Although more data are now available, following the introduction of combined PET/MR instrumentation for clinical use, the improvement of attenuation correction in PET/MR continues to be a topic of intensive research.

Also, scatter and attenuation due to the radiofrequency coil and any other hardware in the field of view of the PET imaging device need to be accounted for [4042]. This can be done by implementing a known attenuation map (e.g., from CT measurements), if the position of the coils is known, or it can be determined during acquisition.

Truncation of the patient’s arms in the MR field of view, occurring when the MR field of view is smaller than the PET one, is another source of inaccurate quantification and potentially strong artifacts in PET images [43]. This effect can be corrected for, on the basis of information from non-attenuation-corrected PET data [44], or it can be eliminated by extending the MR field of view [45]. Both approaches are part of ongoing research.

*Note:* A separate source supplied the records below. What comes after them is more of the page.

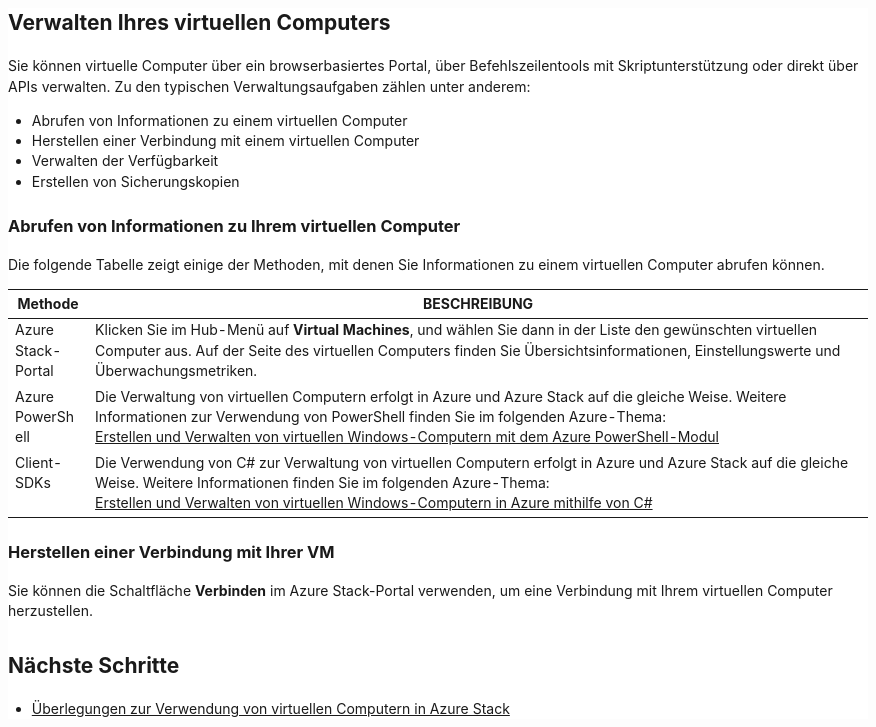 ## <a name="manage-your-vm"></a>Verwalten Ihres virtuellen Computers

Sie können virtuelle Computer über ein browserbasiertes Portal, über Befehlszeilentools mit Skriptunterstützung oder direkt über APIs verwalten. Zu den typischen Verwaltungsaufgaben zählen unter anderem:

- Abrufen von Informationen zu einem virtuellen Computer
- Herstellen einer Verbindung mit einem virtuellen Computer
- Verwalten der Verfügbarkeit
- Erstellen von Sicherungskopien

### <a name="get-information-about-your-vm"></a>Abrufen von Informationen zu Ihrem virtuellen Computer

Die folgende Tabelle zeigt einige der Methoden, mit denen Sie Informationen zu einem virtuellen Computer abrufen können.

|Methode|BESCHREIBUNG|
|---------|---------|
|Azure Stack-Portal|Klicken Sie im Hub-Menü auf **Virtual Machines**, und wählen Sie dann in der Liste den gewünschten virtuellen Computer aus. Auf der Seite des virtuellen Computers finden Sie Übersichtsinformationen, Einstellungswerte und Überwachungsmetriken.|
|Azure PowerShell|Die Verwaltung von virtuellen Computern erfolgt in Azure und Azure Stack auf die gleiche Weise. Weitere Informationen zur Verwendung von PowerShell finden Sie im folgenden Azure-Thema:<br>[Erstellen und Verwalten von virtuellen Windows-Computern mit dem Azure PowerShell-Modul](/azure/virtual-machines/windows/tutorial-manage-vm#understand-vm-sizes)|
|Client-SDKs|Die Verwendung von C# zur Verwaltung von virtuellen Computern erfolgt in Azure und Azure Stack auf die gleiche Weise. Weitere Informationen finden Sie im folgenden Azure-Thema:<br>[Erstellen und Verwalten von virtuellen Windows-Computern in Azure mithilfe von C#](/azure/virtual-machines/windows/csharp)|

### <a name="connect-to-your-vm"></a>Herstellen einer Verbindung mit Ihrer VM

Sie können die Schaltfläche **Verbinden** im Azure Stack-Portal verwenden, um eine Verbindung mit Ihrem virtuellen Computer herzustellen.

## <a name="next-steps"></a>Nächste Schritte

- [Überlegungen zur Verwendung von virtuellen Computern in Azure Stack](azure-stack-vm-considerations.md)
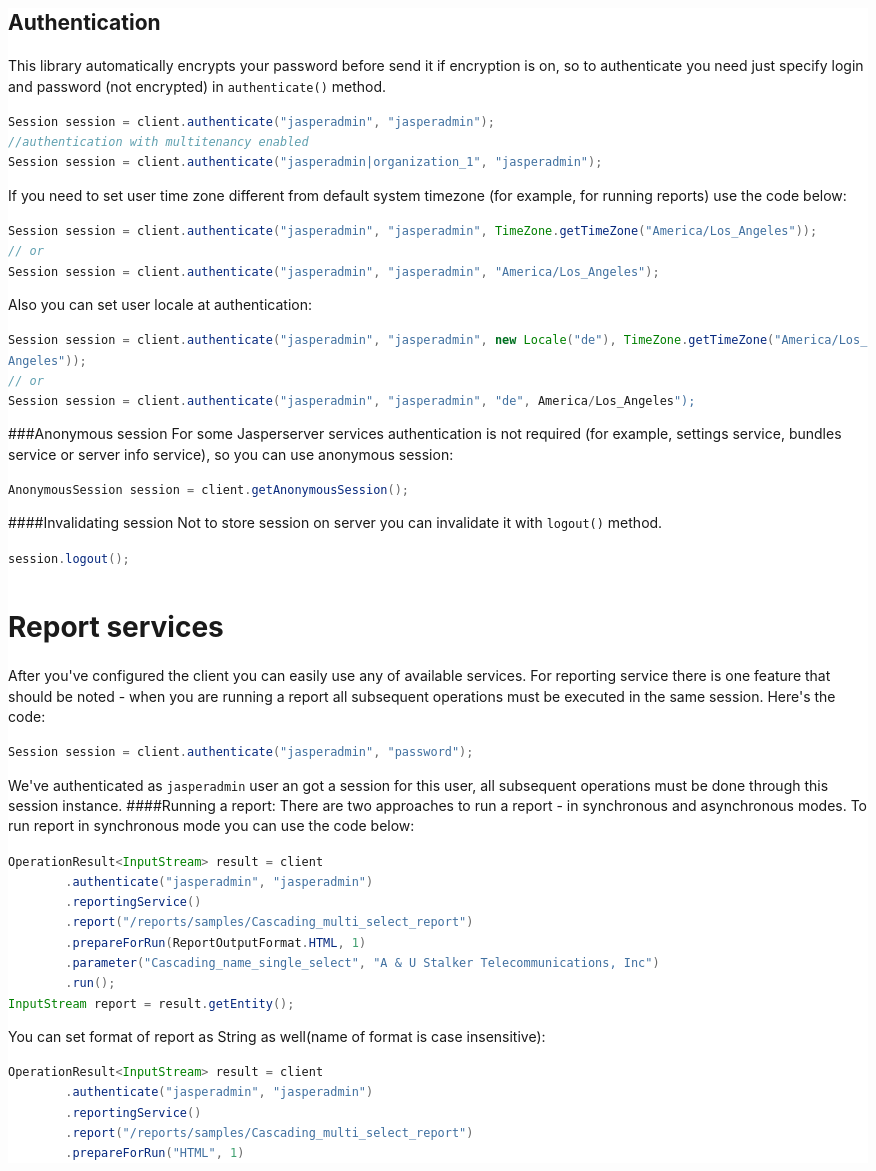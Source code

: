 Authentication
---------------
This library automatically encrypts your password before send it if encryption is on, so to authenticate you need just specify login and password (not encrypted) in `authenticate()` method.
```java
Session session = client.authenticate("jasperadmin", "jasperadmin");
//authentication with multitenancy enabled
Session session = client.authenticate("jasperadmin|organization_1", "jasperadmin");
```
If you need to set user time zone different from default system timezone (for example, for running reports) use the code below:
```java
Session session = client.authenticate("jasperadmin", "jasperadmin", TimeZone.getTimeZone("America/Los_Angeles"));
// or
Session session = client.authenticate("jasperadmin", "jasperadmin", "America/Los_Angeles");
```
Also you can set user locale at authentication:
```java
Session session = client.authenticate("jasperadmin", "jasperadmin", new Locale("de"), TimeZone.getTimeZone("America/Los_Angeles"));
// or
Session session = client.authenticate("jasperadmin", "jasperadmin", "de", America/Los_Angeles");
```
###Anonymous session
For some Jasperserver services authentication is not required (for example, settings service, bundles service or server info service), so you can use anonymous session:
 ```java
AnonymousSession session = client.getAnonymousSession();
```
####Invalidating session
Not to store session on server you can invalidate it with `logout()` method.
```java
session.logout();
```


Report services
===============
After you've configured the client you can easily use any of available services. For reporting service there is one feature that should be noted - when you are running a report all subsequent operations must be executed in the same session. Here's the code:
```java
Session session = client.authenticate("jasperadmin", "password");
```
We've authenticated as `jasperadmin` user an got a session for this user, all subsequent operations must be done through this session instance.
####Running a report:
There are two approaches to run a report - in synchronous and asynchronous modes.
To run report in synchronous mode you can use the code below:
```java
OperationResult<InputStream> result = client
        .authenticate("jasperadmin", "jasperadmin")
        .reportingService()
        .report("/reports/samples/Cascading_multi_select_report")
        .prepareForRun(ReportOutputFormat.HTML, 1)
        .parameter("Cascading_name_single_select", "A & U Stalker Telecommunications, Inc")
        .run();
InputStream report = result.getEntity();
```
You can set format of report as String as well(name of format is case insensitive):
```java
OperationResult<InputStream> result = client
        .authenticate("jasperadmin", "jasperadmin")
        .reportingService()
        .report("/reports/samples/Cascading_multi_select_report")
        .prepareForRun("HTML", 1)
```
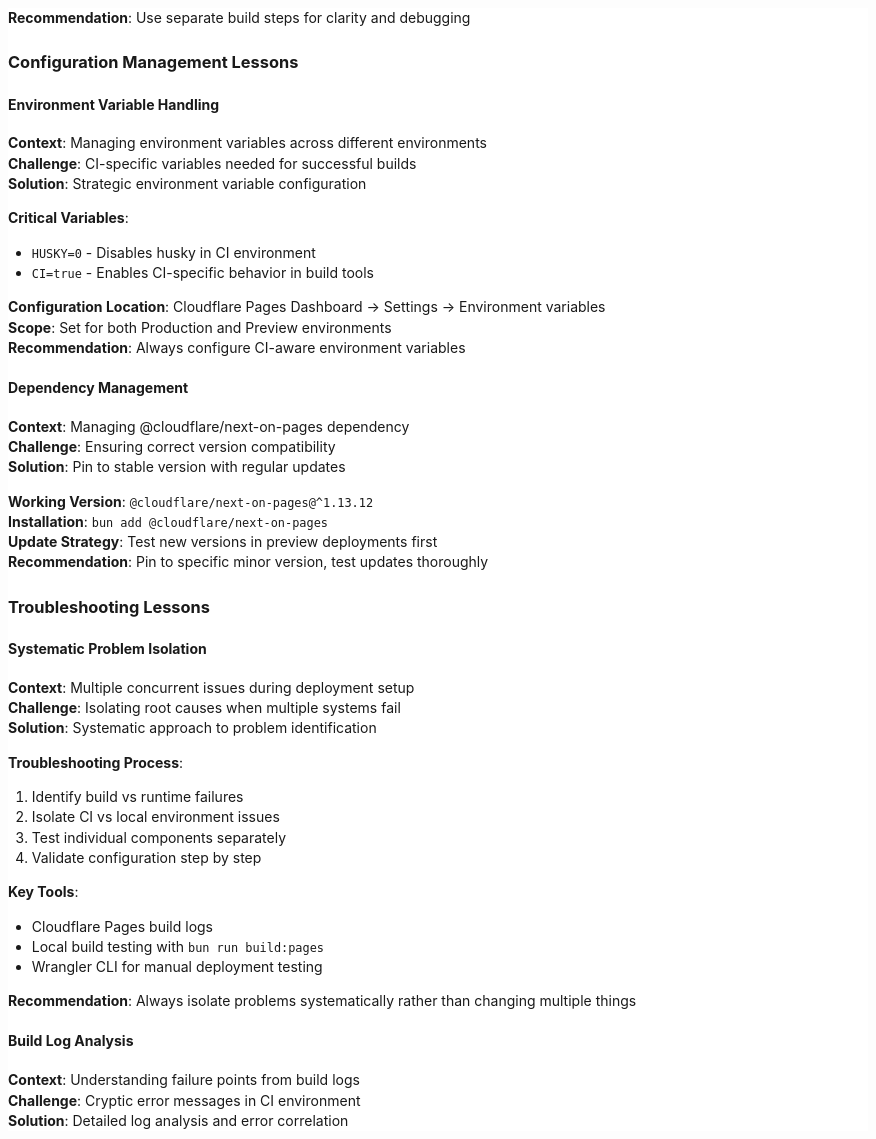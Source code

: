 **Recommendation**: Use separate build steps for clarity and debugging

### Configuration Management Lessons

#### Environment Variable Handling

**Context**: Managing environment variables across different environments  
**Challenge**: CI-specific variables needed for successful builds  
**Solution**: Strategic environment variable configuration

**Critical Variables**:

- `HUSKY=0` - Disables husky in CI environment
- `CI=true` - Enables CI-specific behavior in build tools

**Configuration Location**: Cloudflare Pages Dashboard → Settings → Environment variables  
**Scope**: Set for both Production and Preview environments  
**Recommendation**: Always configure CI-aware environment variables

#### Dependency Management

**Context**: Managing @cloudflare/next-on-pages dependency  
**Challenge**: Ensuring correct version compatibility  
**Solution**: Pin to stable version with regular updates

**Working Version**: `@cloudflare/next-on-pages@^1.13.12`  
**Installation**: `bun add @cloudflare/next-on-pages`  
**Update Strategy**: Test new versions in preview deployments first  
**Recommendation**: Pin to specific minor version, test updates thoroughly

### Troubleshooting Lessons

#### Systematic Problem Isolation

**Context**: Multiple concurrent issues during deployment setup  
**Challenge**: Isolating root causes when multiple systems fail  
**Solution**: Systematic approach to problem identification

**Troubleshooting Process**:

1. Identify build vs runtime failures
2. Isolate CI vs local environment issues
3. Test individual components separately
4. Validate configuration step by step

**Key Tools**:

- Cloudflare Pages build logs
- Local build testing with `bun run build:pages`
- Wrangler CLI for manual deployment testing

**Recommendation**: Always isolate problems systematically rather than changing multiple things

#### Build Log Analysis

**Context**: Understanding failure points from build logs  
**Challenge**: Cryptic error messages in CI environment  
**Solution**: Detailed log analysis and error correlation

Measurement times for a complete multislice image or 3D dataset in MR are typically long in comparison to physiological timescales such as breathing or heartbeat. Similarly, PET measurement typically takes several minutes per bed position. In MR, several techniques have been developed to overcome this problem. Some of them rely on the capacity of MR to measure very fast navigator signals. For the PET data, this information can be used retrospectively to rebin the detected events accordingly and thus motion-freeze the data. MR-based motion compensation is a very active research field [46] and it remains to be seen which approach will be clinically successful.

Combined PET/MR technology has been available for over 2 years in the clinic. While the technical challenges have been addressed by a number of different hardware solutions, some issues remain in the area of quantification and motion compensation. Clinical data is showing image quality comparable to that of PET/CT and protocols are being developed to optimally exploit the multiparametric power of PET/MR.